Brascan Ltd., the brash Canadian company that wants to buy F. W. Woolworth & Co. for more than $1 billion, is facing new takeover pressure itself from a company controlled by members of the Bronfman whiskey family.

Edper Equities Ltd., two-thirds owned by Peter and Edward Bronfman and one-third by Patino NV of the Netherlands, says under certain conditions it will proceed with the conditions it will proceed with the $28-a-share bid for 45 percent of Brascan.

Brascan and Edper lawyers will appear befor the Ontario Securities Commission (OSC) Thursday when the commission hears an application for the proposed conditional offer. The OSC, the Canadian equivalent of the Securities and Exchange Commission, is the most powerful stock regulatory body in the country.

Edper wants to make its bid subject to Brascan dropping its offer for Woolworth. It also wants its bid to remain open for 120 days while the question of the Woolworth bid remains unresolved.

Trevor Eyton, an Edper director and its legal counsel, said a letter has been delivered to Brascan "setting out detailed criticisms," of the bid for Woolworth.

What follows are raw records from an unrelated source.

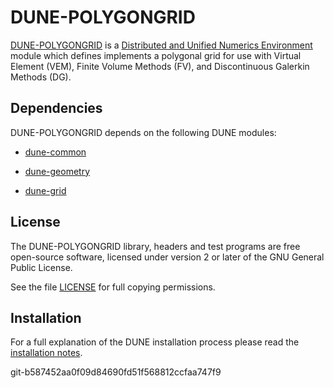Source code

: DUNE-POLYGONGRID
================

[DUNE-POLYGONGRID][0] is a [Distributed and Unified Numerics Environment][1]
module which defines implements a polygonal grid for use with Virtual Element
(VEM), Finite Volume Methods (FV), and Discontinuous Galerkin Methods (DG).

Dependencies
------------

DUNE-POLYGONGRID depends on the following DUNE modules:

* [dune-common][3]

* [dune-geometry][4]

* [dune-grid][5]

License
-------

The DUNE-POLYGONGRID library, headers and test programs are free open-source software,
licensed under version 2 or later of the GNU General Public License.

See the file [LICENSE][6] for full copying permissions.

Installation
------------

For a full explanation of the DUNE installation process please read
the [installation notes][2].

 [0]: https://www.dune-project.org/modules/dune-polygongrid
 [1]: https://www.dune-project.org
 [2]: https://www.dune-project.org/doc/installation/
 [3]: http://gitlab.dune-project.org/core/dune-common
 [4]: http://gitlab.dune-project.org/core/dune-geometry
 [5]: http://gitlab.dune-project.org/core/dune-grid
 [6]: LICENSE.md


git-b587452aa0f09d84690fd51f568812ccfaa747f9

The Bronfmans are major shareholders in Seagram Corp. Ltd., the world's largest liquor company. The company they control owns more than 5 percent of Brascan. It originally announced plans to bid for Brascan on the same day Brascan said it would bid for Woolworth.

But Edper wants a Brascan with more than $400 million in cash, rather than a debt-heavy company owning a store chain. It's planned bid was put on hold last week, but Edper now seems eager to proceed.

Brascan management said it opposed the original Edper offer because it was "a partial offer," and not a bid for all Brascan shares. Meanwhile, a U. S. whareholder of Woolworth is suing the company to stop management from fighting the Brascan bid.

Eyton said the critical letter was "the result of discussions with certain major shareholders and a more detailed analysis" completed during the week of the Woolworth acquisition.

Brascan issued a terse statement tonight saying it plans to oppose the Edper spplication for an exemption from Ontario's takeover rules. It will do so, Brascan says, because it believes a conditional offer for less than half its shares at $28 "is not in the best interests of Brascan shareholders."

Brascan considers that "Edper's criticisms of the Woolworth bid are completely without merit."